Using the smartctl tool (part of the smartmontools package) we can very easily read the values of these attributes and then use it to predict failures. For example for SATA SSD drives attached to a LSI Megaraid controller, we could very easily read the values of those attributes using the following bash snippet:

Available_Reservd_Space_current=$(smartctl -d sat+megaraid,${device_id} -a /dev/sda | grep "Available_Reservd_Space" | awk '{print $4}')
Media_Wearout_Indicator_current=$(smartctl -d sat+megaraid,${device_id} -a /dev/sda | grep "Media_Wearout_Indicator" | awk '{print $4}') 

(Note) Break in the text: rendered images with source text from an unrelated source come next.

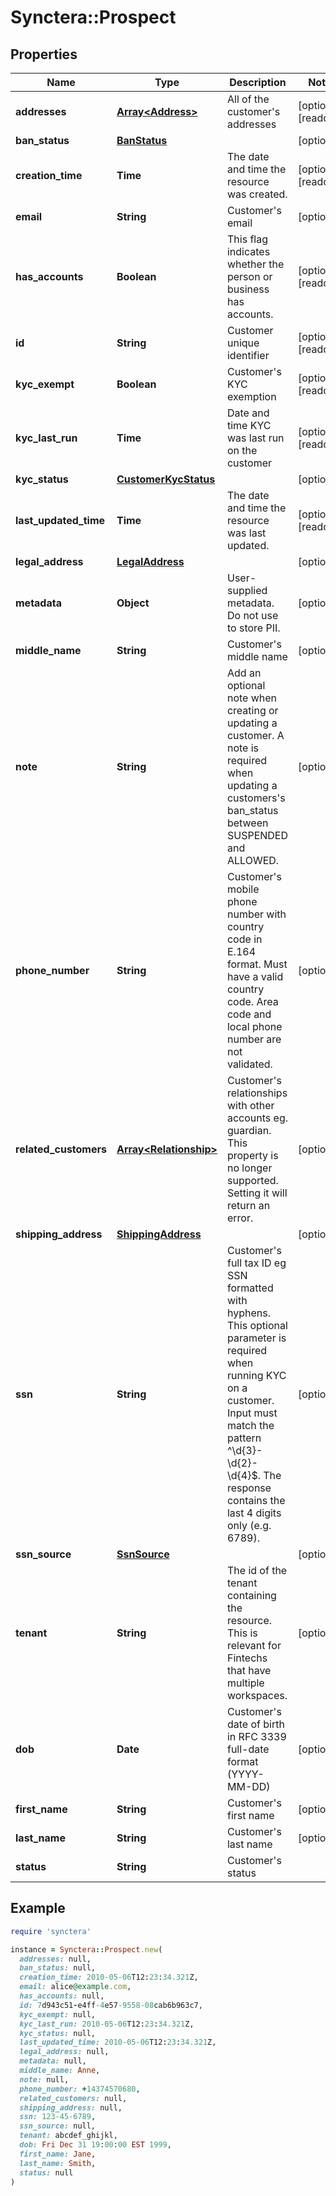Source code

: # Synctera::Prospect

## Properties

| Name | Type | Description | Notes |
| ---- | ---- | ----------- | ----- |
| **addresses** | [**Array&lt;Address&gt;**](Address.md) | All of the customer&#39;s addresses | [optional][readonly] |
| **ban_status** | [**BanStatus**](BanStatus.md) |  | [optional] |
| **creation_time** | **Time** | The date and time the resource was created. | [optional][readonly] |
| **email** | **String** | Customer&#39;s email | [optional] |
| **has_accounts** | **Boolean** | This flag indicates whether the person or business has accounts. | [optional][readonly] |
| **id** | **String** | Customer unique identifier | [optional][readonly] |
| **kyc_exempt** | **Boolean** | Customer&#39;s KYC exemption | [optional][readonly] |
| **kyc_last_run** | **Time** | Date and time KYC was last run on the customer | [optional][readonly] |
| **kyc_status** | [**CustomerKycStatus**](CustomerKycStatus.md) |  | [optional] |
| **last_updated_time** | **Time** | The date and time the resource was last updated. | [optional][readonly] |
| **legal_address** | [**LegalAddress**](LegalAddress.md) |  | [optional] |
| **metadata** | **Object** | User-supplied metadata. Do not use to store PII. | [optional] |
| **middle_name** | **String** | Customer&#39;s middle name | [optional] |
| **note** | **String** | Add an optional note when creating or updating a customer. A note is required when updating a customers&#39;s ban_status between SUSPENDED and ALLOWED. | [optional] |
| **phone_number** | **String** | Customer&#39;s mobile phone number with country code in E.164 format. Must have a valid country code. Area code and local phone number are not validated. | [optional] |
| **related_customers** | [**Array&lt;Relationship&gt;**](Relationship.md) | Customer&#39;s relationships with other accounts eg. guardian. This property is no longer supported. Setting it will return an error. | [optional] |
| **shipping_address** | [**ShippingAddress**](ShippingAddress.md) |  | [optional] |
| **ssn** | **String** | Customer&#39;s full tax ID eg SSN formatted with hyphens. This optional parameter is required when running KYC on a customer. Input must match the pattern ^\\d{3}-\\d{2}-\\d{4}$. The response contains the last 4 digits only (e.g. 6789). | [optional] |
| **ssn_source** | [**SsnSource**](SsnSource.md) |  | [optional] |
| **tenant** | **String** | The id of the tenant containing the resource. This is relevant for Fintechs that have multiple workspaces.  | [optional] |
| **dob** | **Date** | Customer&#39;s date of birth in RFC 3339 full-date format (YYYY-MM-DD) | [optional] |
| **first_name** | **String** | Customer&#39;s first name | [optional] |
| **last_name** | **String** | Customer&#39;s last name | [optional] |
| **status** | **String** | Customer&#39;s status |  |

## Example

```ruby
require 'synctera'

instance = Synctera::Prospect.new(
  addresses: null,
  ban_status: null,
  creation_time: 2010-05-06T12:23:34.321Z,
  email: alice@example.com,
  has_accounts: null,
  id: 7d943c51-e4ff-4e57-9558-08cab6b963c7,
  kyc_exempt: null,
  kyc_last_run: 2010-05-06T12:23:34.321Z,
  kyc_status: null,
  last_updated_time: 2010-05-06T12:23:34.321Z,
  legal_address: null,
  metadata: null,
  middle_name: Anne,
  note: null,
  phone_number: +14374570680,
  related_customers: null,
  shipping_address: null,
  ssn: 123-45-6789,
  ssn_source: null,
  tenant: abcdef_ghijkl,
  dob: Fri Dec 31 19:00:00 EST 1999,
  first_name: Jane,
  last_name: Smith,
  status: null
)
```

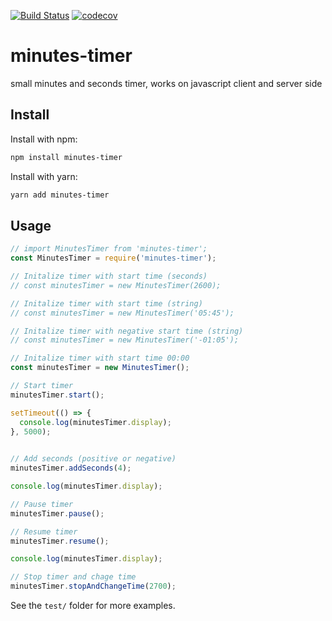 [![Build Status](https://travis-ci.org/mblenton/minutes-timer.svg?branch=master)](https://travis-ci.org/mblenton/minutes-timer)
[![codecov](https://codecov.io/gh/mblenton/minutes-timer/branch/master/graph/badge.svg)](https://codecov.io/gh/mblenton/minutes-timer)
# minutes-timer
small minutes and seconds timer, works on javascript client and server side

## Install

Install with npm:

```bash
npm install minutes-timer
```

Install with yarn:

```bash
yarn add minutes-timer
```

## Usage

```javascript
// import MinutesTimer from 'minutes-timer';
const MinutesTimer = require('minutes-timer');

// Initalize timer with start time (seconds)
// const minutesTimer = new MinutesTimer(2600);

// Initalize timer with start time (string)
// const minutesTimer = new MinutesTimer('05:45');

// Initalize timer with negative start time (string)
// const minutesTimer = new MinutesTimer('-01:05');

// Initalize timer with start time 00:00
const minutesTimer = new MinutesTimer();

// Start timer
minutesTimer.start();

setTimeout(() => {
  console.log(minutesTimer.display);
}, 5000);
  

// Add seconds (positive or negative)
minutesTimer.addSeconds(4);

console.log(minutesTimer.display);

// Pause timer
minutesTimer.pause();

// Resume timer
minutesTimer.resume();

console.log(minutesTimer.display);

// Stop timer and chage time
minutesTimer.stopAndChangeTime(2700);
```
See the `test/` folder for more examples.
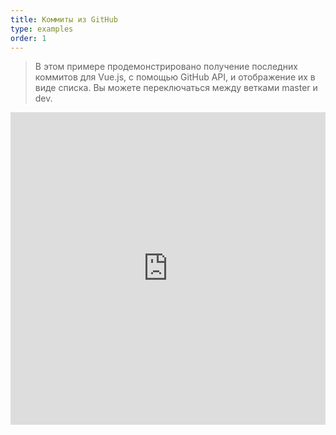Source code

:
 ```yaml
---
title: Коммиты из GitHub
type: examples
order: 1
---
```


> В этом примере продемонстрировано получение последних коммитов для Vue.js, с помощью GitHub API, и отображение их в виде списка. Вы можете переключаться между ветками master и dev.

<iframe width="100%" height="500" src="https://jsfiddle.net/yyx990803/c5g8xnar/embedded/result,html,js,css" allowfullscreen="allowfullscreen" frameborder="0"></iframe>
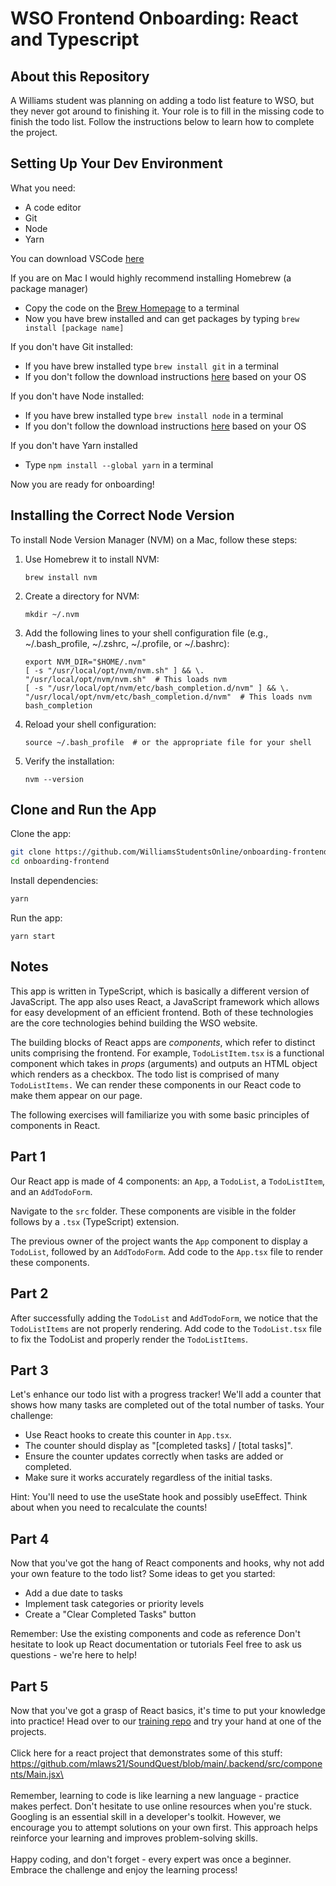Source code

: # WSO Frontend Onboarding: React and Typescript

## About this Repository

A Williams student was planning on adding a todo list feature to WSO, but they never got around to finishing it. Your role is to fill in the missing code to finish the todo list. Follow the instructions below to learn how to complete the project.

## Setting Up Your Dev Environment
What you need:
- A code editor
- Git
- Node
- Yarn

You can download VSCode [here](https://code.visualstudio.com/)

If you are on Mac I would highly recommend installing Homebrew (a package manager)
- Copy the code on the [Brew Homepage](https://brew.sh/) to a terminal
- Now you have brew installed and can get packages by typing `brew install [package name]`

If you don't have Git installed:
- If you have brew installed type `brew install git` in a terminal
- If you don't follow the download instructions [here](https://git-scm.com/downloads) based on your OS

If you don't have Node installed:
- If you have brew installed type `brew install node` in a terminal
- If you don't follow the download instructions [here](https://nodejs.org/en/) based on your OS

If you don't have Yarn installed
- Type `npm install --global yarn`  in a terminal

Now you are ready for onboarding!

## Installing the Correct Node Version

To install Node Version Manager (NVM) on a Mac, follow these steps:

1. Use Homebrew it to install NVM:

   ```
   brew install nvm
   ```

2. Create a directory for NVM:

   ```
   mkdir ~/.nvm
   ```

3. Add the following lines to your shell configuration file (e.g., ~/.bash_profile, ~/.zshrc, ~/.profile, or ~/.bashrc):

   ```
   export NVM_DIR="$HOME/.nvm"
   [ -s "/usr/local/opt/nvm/nvm.sh" ] && \. "/usr/local/opt/nvm/nvm.sh"  # This loads nvm
   [ -s "/usr/local/opt/nvm/etc/bash_completion.d/nvm" ] && \. "/usr/local/opt/nvm/etc/bash_completion.d/nvm"  # This loads nvm bash_completion
   ```

4. Reload your shell configuration:

   ```
   source ~/.bash_profile  # or the appropriate file for your shell
   ```

5. Verify the installation:

   ```
   nvm --version
   ```

## Clone and Run the App

Clone the app:

```bash
git clone https://github.com/WilliamsStudentsOnline/onboarding-frontend.git
cd onboarding-frontend
```

Install dependencies:

```bash
yarn
```

Run the app:

```
yarn start
```

## Notes

This app is written in TypeScript, which is basically a different version of JavaScript. The app also uses React, a JavaScript framework which allows for easy development of an efficient frontend. Both of these technologies are the core technologies behind building the WSO website.

The building blocks of React apps are *components*, which refer to distinct units comprising the frontend. For example, `TodoListItem.tsx` is a functional component which takes in *props* (arguments) and outputs an HTML object which renders as a checkbox. The todo list is comprised of many `TodoListItems.` We can render these components in our React code to make them appear on our page.

The following exercises will familiarize you with some basic principles of components in React.

## Part 1

Our React app is made of 4 components: an `App`, a `TodoList`, a `TodoListItem`, and an `AddTodoForm`.

Navigate to the `src` folder. These components are visible in the folder follows by a `.tsx` (TypeScript) extension.

The previous owner of the project wants the `App` component to display a `TodoList`, followed by an `AddTodoForm`. Add code to the `App.tsx` file to render these components.

## Part 2

After successfully adding the `TodoList` and `AddTodoForm`, we notice that the `TodoListItems` are not properly rendering. Add code to the `TodoList.tsx` file to fix the TodoList and properly render the `TodoListItems`.

## Part 3

Let's enhance our todo list with a progress tracker! We'll add a counter that shows how many tasks are completed out of the total number of tasks.
Your challenge:

- Use React hooks to create this counter in `App.tsx`.
- The counter should display as "[completed tasks] / [total tasks]".
- Ensure the counter updates correctly when tasks are added or completed.
- Make sure it works accurately regardless of the initial tasks.

Hint: You'll need to use the useState hook and possibly useEffect. Think about when you need to recalculate the counts!

## Part 4
Now that you've got the hang of React components and hooks, why not add your own feature to the todo list?
Some ideas to get you started:

- Add a due date to tasks
- Implement task categories or priority levels
- Create a "Clear Completed Tasks" button

Remember:
Use the existing components and code as reference
Don't hesitate to look up React documentation or tutorials
Feel free to ask us questions - we're here to help!

## Part 5
Now that you've got a grasp of React basics, it's time to put your knowledge into practice! Head over to our [training repo](https://github.com/WilliamsStudentsOnline/wso-frontend-training.git) and try your hand at one of the projects.\
\
Click here for a react project that demonstrates some of this stuff:
https://github.com/mlaws21/SoundQuest/blob/main/.backend/src/components/Main.jsx\
\
\
Remember, learning to code is like learning a new language - practice makes perfect. Don't hesitate to use online resources when you're stuck. Googling is an essential skill in a developer's toolkit. However, we encourage you to attempt solutions on your own first. This approach helps reinforce your learning and improves problem-solving skills.\
\
Happy coding, and don't forget - every expert was once a beginner. Embrace the challenge and enjoy the learning process!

Then the above information can be used in different fashions, we could raise an alert if its nearing the threshold value, or measure how quickly the values decrease and then use the rate of decrease to estimate when the drive could fail.

SSDs and RAID levels

RAID have been typically with HDD used for data protection via redundancy and for increased performance, and they have found their use with SSD as well. Its common to see RAID level 5 or 6 being used with SSD on mixed read/write workloads, because the write penalty visible by using these level with rotating disks, is not of that extent when talking about SSD because there is no disk seek involved, so the read-modify-write cycle typically involved with parity based RAID levels does not cause a lot of performance hit. On the other hand striping and mirroring does improve the read performance of the SSD a lot and redundant arrays using SSD deliver far better performance as compared to HDD arrays.
But what about data protection? Do the parity-based RAID levels and mirroring provide the same level of data protection for SSDs as they are thought of? I am skeptical about that, because as I have mentioned above the endurance of a SSD depends a lot on how much it has been written to. In parity-based RAID configurations, a lot of extra writes are generated because of parity changes and they of course decrease the lifespan of the SSD, similarly in the case of mirroring, I am not sure it can provide any benefit in case of wearing out of SSD, if both the SSD in the mirror configuration have the same age, why? Because in mirroring both the SSDs in the array would be receiving the same amount of writes and hence the lifespan would decrease at the same amount of time.
I would think that there is some drastic changes that are needed to the thought process when thinking of data protection and RAID levels, because for me parity-based configuration or mirroring configuration are not going to provide any extra data protection in cases where the SSD used are of similar ages. It might actually be a good idea to periodically replace drives with younger ones so as to make sure that all the drives do not age together.

I would like to know what my readers think!